Maybe it had to do with the fact that they didn’t fit the profile of the young men the cops were blaming for the three-year spree of robberies, kidnappings, and murders. So, when they asked, he readily agreed to drop them up the East Coast of Demerara.
Some of his buddies at the Demico Park would later say that he was just a bit reckless when it came to picking up strangers.
During the journey, the passengers stopped at UG Road, where they picked up some other friends.
They then informed their driver that they wanted to go to a night spot at Lusignan.
Shortly after nine on October 24, 2004, persons living near the St. Mary the Virgin Anglican Church in Beterverwagting heard screams of ‘Murder!’ and ‘Thief!’ coming from the vicinity of the church.
Those who looked outside saw a man stagger from a burgundy car. Still screaming, the man stumbled south along Quamina Road before collapsing at the roadside. Meanwhile, the car headed in the direction of Georgetown.
The older residents went to the scene, where they found a man of mixed ancestry lying there who had literally been stabbed all over his body. He was clearly dead.
Detectives eventually arrived but found no documents on the victim. Finally, one of the detectives suggested that a Kaieteur News reporter, who was also there, photograph the ‘John Doe’ and have the picture published.
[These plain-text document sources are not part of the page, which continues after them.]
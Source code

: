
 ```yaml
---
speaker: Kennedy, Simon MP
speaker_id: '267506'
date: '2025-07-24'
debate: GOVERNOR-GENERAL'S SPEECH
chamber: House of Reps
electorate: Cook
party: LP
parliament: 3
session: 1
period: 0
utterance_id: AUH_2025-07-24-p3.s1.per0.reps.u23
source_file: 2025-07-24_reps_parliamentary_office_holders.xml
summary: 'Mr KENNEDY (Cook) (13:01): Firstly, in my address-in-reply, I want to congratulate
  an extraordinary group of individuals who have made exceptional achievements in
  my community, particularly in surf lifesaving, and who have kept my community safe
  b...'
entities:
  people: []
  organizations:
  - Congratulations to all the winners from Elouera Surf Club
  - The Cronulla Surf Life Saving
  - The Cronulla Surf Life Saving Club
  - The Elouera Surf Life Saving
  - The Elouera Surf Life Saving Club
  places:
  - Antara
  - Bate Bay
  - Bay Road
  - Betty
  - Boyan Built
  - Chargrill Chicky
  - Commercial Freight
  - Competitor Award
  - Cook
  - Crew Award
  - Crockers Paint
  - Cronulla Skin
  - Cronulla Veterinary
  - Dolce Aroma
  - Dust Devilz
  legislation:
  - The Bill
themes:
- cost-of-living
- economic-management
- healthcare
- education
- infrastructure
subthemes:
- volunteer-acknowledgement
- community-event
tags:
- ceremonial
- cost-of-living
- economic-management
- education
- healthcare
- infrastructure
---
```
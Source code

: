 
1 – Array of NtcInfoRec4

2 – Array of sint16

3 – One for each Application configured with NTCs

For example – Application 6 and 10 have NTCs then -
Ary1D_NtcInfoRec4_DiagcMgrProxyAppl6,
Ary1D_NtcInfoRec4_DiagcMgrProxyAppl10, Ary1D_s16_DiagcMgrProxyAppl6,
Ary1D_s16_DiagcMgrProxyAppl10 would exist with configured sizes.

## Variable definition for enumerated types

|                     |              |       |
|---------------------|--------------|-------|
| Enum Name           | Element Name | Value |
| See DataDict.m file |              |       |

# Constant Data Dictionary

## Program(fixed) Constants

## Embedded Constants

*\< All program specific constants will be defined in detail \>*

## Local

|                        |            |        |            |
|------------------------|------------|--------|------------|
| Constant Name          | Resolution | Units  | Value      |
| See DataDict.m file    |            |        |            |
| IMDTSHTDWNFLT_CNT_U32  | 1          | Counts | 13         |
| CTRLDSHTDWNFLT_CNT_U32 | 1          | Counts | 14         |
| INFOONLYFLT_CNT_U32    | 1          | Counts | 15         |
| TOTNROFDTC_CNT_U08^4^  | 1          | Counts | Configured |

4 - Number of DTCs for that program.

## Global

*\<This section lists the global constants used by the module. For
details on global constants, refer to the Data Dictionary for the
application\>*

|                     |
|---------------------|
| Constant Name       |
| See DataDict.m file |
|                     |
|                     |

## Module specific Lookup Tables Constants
The slain man’s photograph appeared in the October 25, 2004 Kaieteur News edition.
Because the victim had exited a vehicle, there was speculation that the victim might be a taxi driver.
Following that slim lead, I took a copy of the Kaieteur News and headed to the Demico car park.
The second driver who I showed the picture to said with certainty: “That is Teddy Smith.”
It couldn’t be this easy, I thought.
But I entered his car and we journeyed over the Demerara Harbour Bridge to Goed Fortuin, West Bank Demerara where Teddy Smith lived.
I rapped at the front door and an attractive young woman, who identified herself as Sonia Garryva, invited me in. With some trepidation and a sense of guilt, I showed her the newspaper.
Sonia Garryva screamed.
Yes, the sobbing woman said. The man was Teddy Smith, the father of her three children.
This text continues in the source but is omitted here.